助け合いの統合教育学ぶ 体験者語る集いに30人
健常者と障害者が寮で共同生活をしながら共に学んでいるデンマークの成人学校を紹介する集いが19日、越谷市役所エントランス棟多目的ホールで行われた。その一つに留学した橋本育実さん(34)と髙木沙祐里さん(26)が、「過ごしてみて知ったエグモント・ホイスコーレンのはなし」と題して体験談を語った。主催した「インクルーシブ教育を考える会」代表の福田直実さん(37)が司会を務め、30人が集まった。
2人が留学したエグモント校は、「フォルケ・ホイスコーレ」と呼ばれる全寮制の成人学校の一つ。約220人の生徒のうち6割が健常者、4割が何らかの障害を持っている。1970年から障害者には健常者がヘルパーとしてつき、障害者が自分の介護に合った学生にお金を払って雇うシステムが作られ、統合教育を開始した。寮や学校では、障害の有無に関わらず、みんなが助け合い、共に暮らし学んでいる。
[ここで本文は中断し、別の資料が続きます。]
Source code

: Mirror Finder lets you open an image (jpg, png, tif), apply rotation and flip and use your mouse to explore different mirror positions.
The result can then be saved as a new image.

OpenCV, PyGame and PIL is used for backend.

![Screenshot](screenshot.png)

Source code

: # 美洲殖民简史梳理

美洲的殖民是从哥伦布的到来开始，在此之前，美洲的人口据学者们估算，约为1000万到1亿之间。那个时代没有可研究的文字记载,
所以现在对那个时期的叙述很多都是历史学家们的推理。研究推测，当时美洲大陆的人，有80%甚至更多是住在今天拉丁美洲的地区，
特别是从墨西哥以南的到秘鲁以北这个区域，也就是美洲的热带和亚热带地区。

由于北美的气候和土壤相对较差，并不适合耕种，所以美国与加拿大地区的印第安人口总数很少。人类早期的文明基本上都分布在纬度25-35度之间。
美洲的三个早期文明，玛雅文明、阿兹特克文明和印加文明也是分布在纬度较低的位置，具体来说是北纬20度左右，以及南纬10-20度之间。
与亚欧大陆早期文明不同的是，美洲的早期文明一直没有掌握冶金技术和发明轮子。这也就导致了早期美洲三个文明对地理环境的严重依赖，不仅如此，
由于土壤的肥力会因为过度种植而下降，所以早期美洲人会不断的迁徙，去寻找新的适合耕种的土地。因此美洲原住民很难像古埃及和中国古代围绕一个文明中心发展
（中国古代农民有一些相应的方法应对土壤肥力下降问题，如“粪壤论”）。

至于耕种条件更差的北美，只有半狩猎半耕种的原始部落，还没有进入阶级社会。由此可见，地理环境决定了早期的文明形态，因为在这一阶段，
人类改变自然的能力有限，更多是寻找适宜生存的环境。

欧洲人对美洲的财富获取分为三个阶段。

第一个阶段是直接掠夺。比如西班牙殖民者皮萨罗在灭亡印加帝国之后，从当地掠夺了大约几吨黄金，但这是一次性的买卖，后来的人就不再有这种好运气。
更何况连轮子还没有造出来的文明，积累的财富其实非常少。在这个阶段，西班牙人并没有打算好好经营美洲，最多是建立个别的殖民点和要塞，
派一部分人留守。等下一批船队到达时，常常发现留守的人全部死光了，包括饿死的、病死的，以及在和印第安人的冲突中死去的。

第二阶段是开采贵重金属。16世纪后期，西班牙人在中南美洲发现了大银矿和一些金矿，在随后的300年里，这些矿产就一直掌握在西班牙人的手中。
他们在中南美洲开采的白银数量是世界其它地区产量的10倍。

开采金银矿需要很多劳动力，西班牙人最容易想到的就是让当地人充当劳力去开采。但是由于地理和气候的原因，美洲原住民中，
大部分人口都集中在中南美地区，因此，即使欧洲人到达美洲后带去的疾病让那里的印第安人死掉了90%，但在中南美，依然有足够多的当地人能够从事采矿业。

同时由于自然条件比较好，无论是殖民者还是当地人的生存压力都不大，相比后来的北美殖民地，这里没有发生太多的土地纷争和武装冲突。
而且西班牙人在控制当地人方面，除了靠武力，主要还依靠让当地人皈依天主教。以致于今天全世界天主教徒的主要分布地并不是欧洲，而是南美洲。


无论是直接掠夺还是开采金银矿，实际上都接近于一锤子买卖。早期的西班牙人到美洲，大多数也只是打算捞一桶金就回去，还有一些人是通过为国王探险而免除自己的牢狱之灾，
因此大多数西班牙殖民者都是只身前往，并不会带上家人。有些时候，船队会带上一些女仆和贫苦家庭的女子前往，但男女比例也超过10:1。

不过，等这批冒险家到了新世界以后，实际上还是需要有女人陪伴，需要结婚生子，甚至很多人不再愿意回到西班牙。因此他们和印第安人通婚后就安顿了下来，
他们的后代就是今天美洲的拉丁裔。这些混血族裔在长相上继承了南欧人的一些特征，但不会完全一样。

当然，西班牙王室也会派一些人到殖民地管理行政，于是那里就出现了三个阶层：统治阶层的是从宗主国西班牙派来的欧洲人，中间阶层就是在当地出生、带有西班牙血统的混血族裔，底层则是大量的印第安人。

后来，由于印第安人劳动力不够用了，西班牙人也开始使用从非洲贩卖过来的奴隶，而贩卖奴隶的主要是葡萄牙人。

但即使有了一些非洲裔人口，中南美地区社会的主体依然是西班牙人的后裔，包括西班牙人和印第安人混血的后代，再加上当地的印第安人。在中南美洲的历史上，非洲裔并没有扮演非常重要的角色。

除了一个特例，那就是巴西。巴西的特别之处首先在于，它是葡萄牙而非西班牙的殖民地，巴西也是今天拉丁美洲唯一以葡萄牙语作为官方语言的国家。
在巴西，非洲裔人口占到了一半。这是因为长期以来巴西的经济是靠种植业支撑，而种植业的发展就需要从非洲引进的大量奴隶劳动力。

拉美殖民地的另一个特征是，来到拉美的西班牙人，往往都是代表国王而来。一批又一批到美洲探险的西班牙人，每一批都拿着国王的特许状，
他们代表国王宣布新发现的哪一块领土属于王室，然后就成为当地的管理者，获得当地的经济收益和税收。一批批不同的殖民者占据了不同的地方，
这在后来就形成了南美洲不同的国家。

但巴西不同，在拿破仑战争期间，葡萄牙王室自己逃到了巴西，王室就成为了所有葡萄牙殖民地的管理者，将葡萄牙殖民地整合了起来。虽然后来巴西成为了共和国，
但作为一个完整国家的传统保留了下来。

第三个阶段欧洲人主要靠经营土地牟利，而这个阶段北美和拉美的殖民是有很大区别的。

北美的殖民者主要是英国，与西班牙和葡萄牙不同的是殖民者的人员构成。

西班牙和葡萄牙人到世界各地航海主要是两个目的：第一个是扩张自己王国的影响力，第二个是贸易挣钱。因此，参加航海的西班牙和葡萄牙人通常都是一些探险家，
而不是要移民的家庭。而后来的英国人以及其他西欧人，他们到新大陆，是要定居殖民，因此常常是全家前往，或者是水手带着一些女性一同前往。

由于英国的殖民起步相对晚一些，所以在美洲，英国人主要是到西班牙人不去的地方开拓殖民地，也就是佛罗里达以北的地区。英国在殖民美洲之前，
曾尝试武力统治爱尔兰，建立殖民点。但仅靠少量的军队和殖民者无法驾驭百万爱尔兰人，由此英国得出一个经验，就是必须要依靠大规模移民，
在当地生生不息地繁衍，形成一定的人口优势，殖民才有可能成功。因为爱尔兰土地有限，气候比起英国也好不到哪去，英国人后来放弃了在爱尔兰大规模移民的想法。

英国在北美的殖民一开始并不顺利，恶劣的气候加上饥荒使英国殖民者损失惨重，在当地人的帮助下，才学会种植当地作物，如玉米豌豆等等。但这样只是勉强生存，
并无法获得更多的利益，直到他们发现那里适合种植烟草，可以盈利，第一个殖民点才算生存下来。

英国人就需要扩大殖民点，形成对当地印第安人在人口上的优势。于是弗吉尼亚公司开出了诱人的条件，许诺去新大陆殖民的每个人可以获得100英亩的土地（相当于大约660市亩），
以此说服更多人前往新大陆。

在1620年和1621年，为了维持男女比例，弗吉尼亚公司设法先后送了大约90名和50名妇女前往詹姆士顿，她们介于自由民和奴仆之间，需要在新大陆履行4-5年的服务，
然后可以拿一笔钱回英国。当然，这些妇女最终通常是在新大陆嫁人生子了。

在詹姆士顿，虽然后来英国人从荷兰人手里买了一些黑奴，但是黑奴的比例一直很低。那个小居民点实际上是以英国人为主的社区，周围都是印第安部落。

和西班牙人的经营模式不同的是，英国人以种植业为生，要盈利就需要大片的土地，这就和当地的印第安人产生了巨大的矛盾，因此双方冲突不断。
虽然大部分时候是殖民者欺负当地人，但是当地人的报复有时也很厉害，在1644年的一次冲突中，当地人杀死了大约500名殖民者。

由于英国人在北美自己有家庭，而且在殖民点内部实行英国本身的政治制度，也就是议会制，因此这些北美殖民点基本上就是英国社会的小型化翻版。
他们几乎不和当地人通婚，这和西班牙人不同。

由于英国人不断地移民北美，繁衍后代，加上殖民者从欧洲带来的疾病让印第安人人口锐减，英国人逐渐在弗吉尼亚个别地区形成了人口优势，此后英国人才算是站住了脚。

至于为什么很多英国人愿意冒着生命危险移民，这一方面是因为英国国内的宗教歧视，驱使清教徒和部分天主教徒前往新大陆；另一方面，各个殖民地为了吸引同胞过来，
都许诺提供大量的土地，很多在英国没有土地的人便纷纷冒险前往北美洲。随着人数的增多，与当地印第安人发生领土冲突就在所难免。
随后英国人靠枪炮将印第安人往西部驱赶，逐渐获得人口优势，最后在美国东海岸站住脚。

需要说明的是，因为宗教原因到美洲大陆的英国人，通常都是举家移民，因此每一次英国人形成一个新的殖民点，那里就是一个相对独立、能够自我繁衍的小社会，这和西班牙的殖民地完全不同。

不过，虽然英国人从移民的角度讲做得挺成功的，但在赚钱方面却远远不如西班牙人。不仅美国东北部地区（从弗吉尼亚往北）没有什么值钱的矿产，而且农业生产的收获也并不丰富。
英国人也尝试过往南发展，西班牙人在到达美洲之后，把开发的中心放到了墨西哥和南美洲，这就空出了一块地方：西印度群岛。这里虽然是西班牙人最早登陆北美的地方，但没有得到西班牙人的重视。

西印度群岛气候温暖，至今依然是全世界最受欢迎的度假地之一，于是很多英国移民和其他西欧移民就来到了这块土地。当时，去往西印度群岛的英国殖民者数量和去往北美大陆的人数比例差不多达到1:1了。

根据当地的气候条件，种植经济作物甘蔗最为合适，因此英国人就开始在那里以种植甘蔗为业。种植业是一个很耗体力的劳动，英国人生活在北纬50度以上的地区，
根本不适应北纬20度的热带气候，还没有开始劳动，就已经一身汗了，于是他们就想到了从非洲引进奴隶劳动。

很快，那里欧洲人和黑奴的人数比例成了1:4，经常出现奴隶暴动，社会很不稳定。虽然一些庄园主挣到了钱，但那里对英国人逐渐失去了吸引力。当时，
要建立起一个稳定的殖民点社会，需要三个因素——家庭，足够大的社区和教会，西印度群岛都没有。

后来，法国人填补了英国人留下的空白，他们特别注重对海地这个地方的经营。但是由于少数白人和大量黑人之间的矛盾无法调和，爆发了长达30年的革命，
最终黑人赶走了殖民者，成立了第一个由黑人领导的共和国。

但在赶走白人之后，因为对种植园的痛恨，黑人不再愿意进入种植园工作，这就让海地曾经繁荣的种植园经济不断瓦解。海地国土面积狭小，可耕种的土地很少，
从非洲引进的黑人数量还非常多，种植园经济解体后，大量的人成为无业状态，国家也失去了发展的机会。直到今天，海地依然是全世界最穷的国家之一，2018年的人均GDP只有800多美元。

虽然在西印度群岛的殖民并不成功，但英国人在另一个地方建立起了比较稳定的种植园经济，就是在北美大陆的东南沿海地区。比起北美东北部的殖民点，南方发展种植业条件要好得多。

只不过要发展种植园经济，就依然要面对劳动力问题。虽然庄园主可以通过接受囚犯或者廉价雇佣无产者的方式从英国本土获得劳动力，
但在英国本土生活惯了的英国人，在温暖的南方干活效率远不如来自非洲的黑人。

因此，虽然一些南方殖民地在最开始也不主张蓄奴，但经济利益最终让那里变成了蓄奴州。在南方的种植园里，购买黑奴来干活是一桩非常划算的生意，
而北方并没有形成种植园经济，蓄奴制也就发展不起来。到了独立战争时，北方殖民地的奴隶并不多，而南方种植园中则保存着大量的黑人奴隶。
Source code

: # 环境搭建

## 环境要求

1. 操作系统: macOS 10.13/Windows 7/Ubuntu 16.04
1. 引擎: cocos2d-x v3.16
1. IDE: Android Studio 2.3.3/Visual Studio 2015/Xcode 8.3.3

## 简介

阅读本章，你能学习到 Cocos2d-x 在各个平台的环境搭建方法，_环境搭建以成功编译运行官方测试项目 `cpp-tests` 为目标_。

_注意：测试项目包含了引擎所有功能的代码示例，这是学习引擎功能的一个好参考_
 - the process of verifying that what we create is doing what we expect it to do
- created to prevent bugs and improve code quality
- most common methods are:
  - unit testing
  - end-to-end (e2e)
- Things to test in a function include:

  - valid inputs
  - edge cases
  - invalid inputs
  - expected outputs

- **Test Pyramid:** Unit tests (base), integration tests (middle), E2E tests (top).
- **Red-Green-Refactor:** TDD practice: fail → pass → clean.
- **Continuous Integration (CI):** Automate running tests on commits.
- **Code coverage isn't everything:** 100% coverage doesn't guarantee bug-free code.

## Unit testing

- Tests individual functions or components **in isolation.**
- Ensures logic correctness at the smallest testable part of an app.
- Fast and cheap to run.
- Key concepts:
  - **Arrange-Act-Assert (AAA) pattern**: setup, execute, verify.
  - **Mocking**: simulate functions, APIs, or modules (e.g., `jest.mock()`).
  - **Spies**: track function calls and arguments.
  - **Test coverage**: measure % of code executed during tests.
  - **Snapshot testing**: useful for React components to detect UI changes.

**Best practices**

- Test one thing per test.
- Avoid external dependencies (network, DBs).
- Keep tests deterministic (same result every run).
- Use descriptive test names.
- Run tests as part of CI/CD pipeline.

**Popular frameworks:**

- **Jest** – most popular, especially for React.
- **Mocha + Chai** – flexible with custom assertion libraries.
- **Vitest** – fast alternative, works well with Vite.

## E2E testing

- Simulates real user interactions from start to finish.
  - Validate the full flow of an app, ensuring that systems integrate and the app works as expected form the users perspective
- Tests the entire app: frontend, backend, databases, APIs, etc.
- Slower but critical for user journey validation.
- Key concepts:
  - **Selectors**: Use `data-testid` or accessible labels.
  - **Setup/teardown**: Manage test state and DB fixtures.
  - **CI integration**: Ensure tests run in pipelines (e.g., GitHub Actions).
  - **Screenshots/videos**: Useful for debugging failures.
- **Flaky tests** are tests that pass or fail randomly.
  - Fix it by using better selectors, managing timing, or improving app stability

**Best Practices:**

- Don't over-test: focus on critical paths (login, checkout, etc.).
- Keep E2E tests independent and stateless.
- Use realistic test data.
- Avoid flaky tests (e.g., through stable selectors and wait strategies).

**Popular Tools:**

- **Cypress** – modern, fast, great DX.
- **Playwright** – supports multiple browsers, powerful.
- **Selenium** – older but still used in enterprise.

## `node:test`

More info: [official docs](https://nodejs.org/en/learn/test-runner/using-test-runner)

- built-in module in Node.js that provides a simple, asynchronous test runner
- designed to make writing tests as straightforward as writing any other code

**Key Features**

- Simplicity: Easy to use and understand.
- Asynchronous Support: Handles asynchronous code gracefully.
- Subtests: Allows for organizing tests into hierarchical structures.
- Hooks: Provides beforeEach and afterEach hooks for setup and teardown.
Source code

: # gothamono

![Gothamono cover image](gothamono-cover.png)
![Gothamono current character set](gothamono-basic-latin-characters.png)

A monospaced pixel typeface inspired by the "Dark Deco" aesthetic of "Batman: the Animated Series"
橋本さんは、おいが「ドラベ症候群」という難治性てんかんを患っていることから、半年間留学した。「いい点は同世代が介助する環境。日本のように介助者が高齢者でなく、同世代だから話も合うし、楽しい時間を過ごせる」と言う。生活は「障害者に雇われているから、彼らをボスと呼ぶんです」。パーティーでは障害の有無に関係なく盛り上がり、ダウン症の人が筋トレをして筋肉隆々になったことなど、統合教育の良さを話した。
一方、髙木さんは10歳の時に筋ジストロフィーと診断され、現在、電動車いすユーザー。「私立高校にいたので周りに介助を頼めなかった。エグモントのように小さい頃から(健常者と障害者が)一緒にいる時間を増やせば、自然な形で過ごせる」と話し、インクルーシブという言葉をなくすことが必要だと強調した。その後、参加者が意見交換を行った。
文教大学学習ボランティア部の山下慶さん(20)は、「デンマークと日本でこの差を生んでいるのは何なのか。エグモントでは雇用関係が成り立ち、互いにリスペクトするのがいい」と話す。ドラベ症候群の子どもを持つ学校教諭は「10年前と比べると、障害意識が高くなってきている。今、息子は5歳。小、中学校で変わってくれば、子どもが世の中に出た時、(障害が)当たり前の社会になるのでは」と夫婦で熱心に聞き入っていた。
「インクルーシブ教育を考える会」は、難病の子どもを抱える福田さんが2022年5月に設立した。「インクルーシブな教育現場とはどういうものか。そうでない現況を知ってもらいたい。同じ思いを持った人とつながりたい」と話していた。